A Seattle man who fought a school zone speeding ticket won his case because there were too many signs with too many words.
It’s a common tale of traffic woe — a driver challenges the court over a speeding ticket. This time, however, Seattle’s Jason Canfield beat the system. A judge tossed out a $234 citation he received for going 28 mph in a 20 mph zone on Delridge Way Southwest. The main reason is because the city placed too many signs detailing rules around the traffic camera.
“What I had argued (in court) was that in order to slow down to 20 mph you need enough notification or warning that the speed limit is dropping,” Canfield told The Dori Monson Show. “At the time I remember seeing the flashing lights and going, ‘Oh wow, the speed limit is changing.’ I was slowing down the whole time. If you look at the video from the infraction my brake lights were on the whole time.
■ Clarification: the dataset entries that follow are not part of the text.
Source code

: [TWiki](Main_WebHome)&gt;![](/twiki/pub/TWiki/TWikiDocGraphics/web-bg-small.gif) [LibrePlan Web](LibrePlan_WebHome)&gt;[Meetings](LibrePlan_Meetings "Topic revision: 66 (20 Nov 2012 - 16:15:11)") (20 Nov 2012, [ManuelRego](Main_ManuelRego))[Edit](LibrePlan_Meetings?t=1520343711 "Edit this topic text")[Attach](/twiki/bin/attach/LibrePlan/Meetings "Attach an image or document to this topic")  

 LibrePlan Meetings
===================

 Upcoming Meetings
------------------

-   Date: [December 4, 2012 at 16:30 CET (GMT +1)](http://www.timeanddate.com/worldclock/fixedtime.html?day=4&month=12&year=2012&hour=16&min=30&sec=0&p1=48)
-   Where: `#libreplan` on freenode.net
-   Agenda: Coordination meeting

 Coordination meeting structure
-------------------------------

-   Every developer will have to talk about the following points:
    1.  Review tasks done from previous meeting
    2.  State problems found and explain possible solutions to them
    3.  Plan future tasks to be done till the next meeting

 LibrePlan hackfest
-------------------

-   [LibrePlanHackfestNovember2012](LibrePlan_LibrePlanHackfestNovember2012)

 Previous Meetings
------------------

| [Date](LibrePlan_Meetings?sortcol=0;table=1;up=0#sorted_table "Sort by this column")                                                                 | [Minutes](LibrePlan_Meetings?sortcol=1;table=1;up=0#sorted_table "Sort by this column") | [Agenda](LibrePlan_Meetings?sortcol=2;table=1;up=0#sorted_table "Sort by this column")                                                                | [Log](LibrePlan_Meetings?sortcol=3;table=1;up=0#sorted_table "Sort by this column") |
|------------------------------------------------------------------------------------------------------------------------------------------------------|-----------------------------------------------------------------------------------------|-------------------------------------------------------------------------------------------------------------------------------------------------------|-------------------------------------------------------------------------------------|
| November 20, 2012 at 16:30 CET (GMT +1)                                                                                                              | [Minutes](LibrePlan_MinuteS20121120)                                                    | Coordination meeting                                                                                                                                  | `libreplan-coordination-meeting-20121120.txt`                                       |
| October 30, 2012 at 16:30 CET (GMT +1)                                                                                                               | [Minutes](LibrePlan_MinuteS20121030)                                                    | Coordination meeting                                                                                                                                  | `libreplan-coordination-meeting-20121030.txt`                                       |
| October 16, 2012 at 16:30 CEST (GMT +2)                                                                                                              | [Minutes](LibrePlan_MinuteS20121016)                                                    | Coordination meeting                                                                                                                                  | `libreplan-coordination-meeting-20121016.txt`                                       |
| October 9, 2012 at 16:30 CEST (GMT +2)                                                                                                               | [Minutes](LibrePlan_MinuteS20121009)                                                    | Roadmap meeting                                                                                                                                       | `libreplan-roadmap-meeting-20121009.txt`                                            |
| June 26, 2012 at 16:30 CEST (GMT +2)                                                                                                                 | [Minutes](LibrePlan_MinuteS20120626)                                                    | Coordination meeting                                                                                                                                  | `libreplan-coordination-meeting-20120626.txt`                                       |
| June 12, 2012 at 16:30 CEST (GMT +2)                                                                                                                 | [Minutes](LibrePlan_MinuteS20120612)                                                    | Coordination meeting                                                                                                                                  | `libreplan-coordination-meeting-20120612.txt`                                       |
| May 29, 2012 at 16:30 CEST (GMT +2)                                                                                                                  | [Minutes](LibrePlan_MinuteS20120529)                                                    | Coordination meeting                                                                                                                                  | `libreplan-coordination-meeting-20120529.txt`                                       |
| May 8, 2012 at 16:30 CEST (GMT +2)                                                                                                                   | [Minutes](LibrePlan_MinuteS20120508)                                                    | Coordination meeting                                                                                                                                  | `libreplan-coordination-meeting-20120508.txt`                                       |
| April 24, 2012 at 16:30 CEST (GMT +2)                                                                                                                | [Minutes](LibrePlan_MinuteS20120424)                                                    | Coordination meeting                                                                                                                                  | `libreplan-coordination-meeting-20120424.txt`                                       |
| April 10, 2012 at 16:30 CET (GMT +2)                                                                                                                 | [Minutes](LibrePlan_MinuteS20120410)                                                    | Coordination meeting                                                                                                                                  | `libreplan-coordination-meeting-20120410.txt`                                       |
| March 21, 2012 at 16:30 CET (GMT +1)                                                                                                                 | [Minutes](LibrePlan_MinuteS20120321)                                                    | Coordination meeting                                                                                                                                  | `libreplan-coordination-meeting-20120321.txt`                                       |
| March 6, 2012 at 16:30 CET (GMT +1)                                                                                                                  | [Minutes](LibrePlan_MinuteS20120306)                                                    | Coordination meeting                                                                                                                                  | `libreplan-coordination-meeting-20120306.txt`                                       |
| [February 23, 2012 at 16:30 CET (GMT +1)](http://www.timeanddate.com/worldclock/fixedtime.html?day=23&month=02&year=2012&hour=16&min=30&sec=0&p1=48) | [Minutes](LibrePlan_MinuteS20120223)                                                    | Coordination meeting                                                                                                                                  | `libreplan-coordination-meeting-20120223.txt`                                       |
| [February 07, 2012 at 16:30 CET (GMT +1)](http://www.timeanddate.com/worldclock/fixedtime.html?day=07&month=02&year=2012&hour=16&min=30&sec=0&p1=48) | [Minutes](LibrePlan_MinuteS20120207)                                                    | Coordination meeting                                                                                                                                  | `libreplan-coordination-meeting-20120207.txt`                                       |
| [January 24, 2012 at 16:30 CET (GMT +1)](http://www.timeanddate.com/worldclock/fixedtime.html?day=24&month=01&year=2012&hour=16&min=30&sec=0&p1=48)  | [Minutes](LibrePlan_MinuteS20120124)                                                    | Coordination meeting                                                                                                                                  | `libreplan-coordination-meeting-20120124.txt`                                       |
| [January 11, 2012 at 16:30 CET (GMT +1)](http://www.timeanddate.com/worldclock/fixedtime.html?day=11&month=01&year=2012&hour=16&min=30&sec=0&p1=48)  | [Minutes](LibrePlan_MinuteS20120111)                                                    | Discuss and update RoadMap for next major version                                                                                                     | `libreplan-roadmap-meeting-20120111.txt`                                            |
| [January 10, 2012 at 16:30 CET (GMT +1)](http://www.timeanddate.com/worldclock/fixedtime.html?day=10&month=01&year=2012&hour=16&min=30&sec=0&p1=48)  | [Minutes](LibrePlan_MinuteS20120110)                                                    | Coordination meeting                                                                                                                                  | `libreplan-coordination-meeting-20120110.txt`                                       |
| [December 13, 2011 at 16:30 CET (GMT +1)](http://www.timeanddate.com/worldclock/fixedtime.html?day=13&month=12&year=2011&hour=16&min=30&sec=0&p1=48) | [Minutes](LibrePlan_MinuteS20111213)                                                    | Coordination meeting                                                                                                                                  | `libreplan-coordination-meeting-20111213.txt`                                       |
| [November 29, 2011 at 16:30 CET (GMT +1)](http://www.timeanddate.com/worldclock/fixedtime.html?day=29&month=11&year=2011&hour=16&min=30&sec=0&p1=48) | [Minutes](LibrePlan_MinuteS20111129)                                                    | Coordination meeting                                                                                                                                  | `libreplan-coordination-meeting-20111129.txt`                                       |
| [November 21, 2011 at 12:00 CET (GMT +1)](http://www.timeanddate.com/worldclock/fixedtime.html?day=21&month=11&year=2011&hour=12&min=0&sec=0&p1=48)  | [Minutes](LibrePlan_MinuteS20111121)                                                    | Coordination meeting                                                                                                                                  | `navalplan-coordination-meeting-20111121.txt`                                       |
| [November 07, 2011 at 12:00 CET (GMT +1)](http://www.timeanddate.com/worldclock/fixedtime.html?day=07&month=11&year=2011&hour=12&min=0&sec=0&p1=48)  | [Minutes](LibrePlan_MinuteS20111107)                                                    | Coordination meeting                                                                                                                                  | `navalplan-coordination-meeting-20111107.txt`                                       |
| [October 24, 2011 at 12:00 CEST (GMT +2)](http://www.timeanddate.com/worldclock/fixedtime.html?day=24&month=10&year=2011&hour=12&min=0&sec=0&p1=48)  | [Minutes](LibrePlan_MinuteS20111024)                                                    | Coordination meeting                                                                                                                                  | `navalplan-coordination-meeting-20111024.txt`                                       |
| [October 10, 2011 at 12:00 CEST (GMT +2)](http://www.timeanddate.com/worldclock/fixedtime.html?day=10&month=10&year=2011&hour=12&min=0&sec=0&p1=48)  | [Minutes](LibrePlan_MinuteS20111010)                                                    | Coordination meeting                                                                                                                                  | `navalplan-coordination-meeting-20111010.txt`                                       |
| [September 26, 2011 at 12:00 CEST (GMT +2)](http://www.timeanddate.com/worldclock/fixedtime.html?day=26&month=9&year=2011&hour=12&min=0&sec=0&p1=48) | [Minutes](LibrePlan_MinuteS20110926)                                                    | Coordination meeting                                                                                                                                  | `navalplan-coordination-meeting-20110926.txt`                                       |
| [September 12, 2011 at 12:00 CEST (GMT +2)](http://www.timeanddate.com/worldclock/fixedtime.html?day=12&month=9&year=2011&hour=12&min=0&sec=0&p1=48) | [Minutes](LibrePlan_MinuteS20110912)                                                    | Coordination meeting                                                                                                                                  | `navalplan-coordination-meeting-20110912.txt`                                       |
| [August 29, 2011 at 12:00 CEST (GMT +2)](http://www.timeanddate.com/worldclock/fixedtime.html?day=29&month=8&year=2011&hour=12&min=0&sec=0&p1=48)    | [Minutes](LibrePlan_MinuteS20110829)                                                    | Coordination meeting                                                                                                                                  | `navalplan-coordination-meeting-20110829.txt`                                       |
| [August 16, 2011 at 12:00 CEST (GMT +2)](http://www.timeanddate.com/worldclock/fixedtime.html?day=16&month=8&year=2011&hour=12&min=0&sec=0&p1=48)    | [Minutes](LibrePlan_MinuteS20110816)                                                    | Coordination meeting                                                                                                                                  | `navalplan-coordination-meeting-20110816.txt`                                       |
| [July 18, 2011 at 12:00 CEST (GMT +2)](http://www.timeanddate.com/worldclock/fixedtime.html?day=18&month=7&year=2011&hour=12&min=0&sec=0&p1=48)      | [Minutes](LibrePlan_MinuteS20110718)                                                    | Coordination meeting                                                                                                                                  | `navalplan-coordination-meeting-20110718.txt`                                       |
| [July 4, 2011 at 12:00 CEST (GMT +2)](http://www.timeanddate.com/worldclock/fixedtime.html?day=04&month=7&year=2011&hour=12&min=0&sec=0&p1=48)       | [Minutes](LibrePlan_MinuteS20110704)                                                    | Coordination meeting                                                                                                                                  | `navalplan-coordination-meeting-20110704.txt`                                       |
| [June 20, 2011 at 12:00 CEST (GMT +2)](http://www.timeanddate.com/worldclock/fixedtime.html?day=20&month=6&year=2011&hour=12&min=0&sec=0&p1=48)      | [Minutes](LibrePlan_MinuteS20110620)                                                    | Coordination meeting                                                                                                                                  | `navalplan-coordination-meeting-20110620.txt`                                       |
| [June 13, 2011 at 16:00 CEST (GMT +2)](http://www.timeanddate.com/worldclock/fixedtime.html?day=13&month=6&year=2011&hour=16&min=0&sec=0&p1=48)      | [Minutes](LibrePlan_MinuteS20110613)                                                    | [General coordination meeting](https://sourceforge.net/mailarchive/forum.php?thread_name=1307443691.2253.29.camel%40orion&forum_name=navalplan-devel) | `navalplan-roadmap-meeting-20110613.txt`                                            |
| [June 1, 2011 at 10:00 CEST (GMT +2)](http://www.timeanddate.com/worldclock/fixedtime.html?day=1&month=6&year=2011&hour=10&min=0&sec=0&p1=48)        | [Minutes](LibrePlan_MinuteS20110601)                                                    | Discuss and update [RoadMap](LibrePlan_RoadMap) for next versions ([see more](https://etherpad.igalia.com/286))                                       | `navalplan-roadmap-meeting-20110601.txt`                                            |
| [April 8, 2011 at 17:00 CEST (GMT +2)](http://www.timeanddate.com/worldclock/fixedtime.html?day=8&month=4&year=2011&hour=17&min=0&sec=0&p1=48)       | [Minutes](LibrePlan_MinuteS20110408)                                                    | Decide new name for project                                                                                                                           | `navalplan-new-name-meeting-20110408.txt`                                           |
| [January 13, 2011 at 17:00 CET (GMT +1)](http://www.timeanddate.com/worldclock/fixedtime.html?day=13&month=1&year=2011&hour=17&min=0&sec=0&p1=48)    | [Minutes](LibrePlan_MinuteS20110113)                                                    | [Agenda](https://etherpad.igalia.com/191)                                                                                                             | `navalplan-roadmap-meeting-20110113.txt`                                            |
But I wasn’t able to slow down enough before having my photo taken.”
Fighting a Seattle speeding ticket
The school zone on Delridge Way has flashing lights, a 20 mph speed limit sign, another sign to clarify that it applies “when children are present,” and then another sign to further clarify that it also applies when the lights are flashing, and another sign indicating it is “photo enforced.” Canfield received the ticket in May 2016. He was driving along the normally 35 mph road when he saw the flashing lights. It happened at 9:14 a.m., shortly before the start of the school day at nearby Louisa Boren STEM K-8 school.
“Until I saw that sign, it was impossible for me to slow down in time,” Canfield said. “There is a perception-reaction time … that’s 2.5 seconds. At 35 miles per hour, you’ve already gone way farther than the sign by the time you are hitting the brakes.”
Canfield opted to fight the citation and to his expense. He estimates that he spent about $800 to get his $234 speeding ticket dropped.
“I started doing some research, and found a couple of other cases going on … I spent a lot of time researching and a lot of time looking at court documents and the manual for uniform traffic control devices,” he said, noting that there is a national recommendation that warning signage should be posted before the traffic cameras. But the city argued that it didn’t have to follow that recommendation, Canfield said. Not so, according to him.
“On one hand they are saying, ‘We want kids to be safe,’ and on the other they are saying they don’t have to follow recommendations – ignoring the fact that they are actually required by law to follow these recommendations,” he said. “You can’t have both — protect kids and generate revenue as your goal. Pick one or the other.”
Seattle has installed speed cameras around 14 schools since 2012.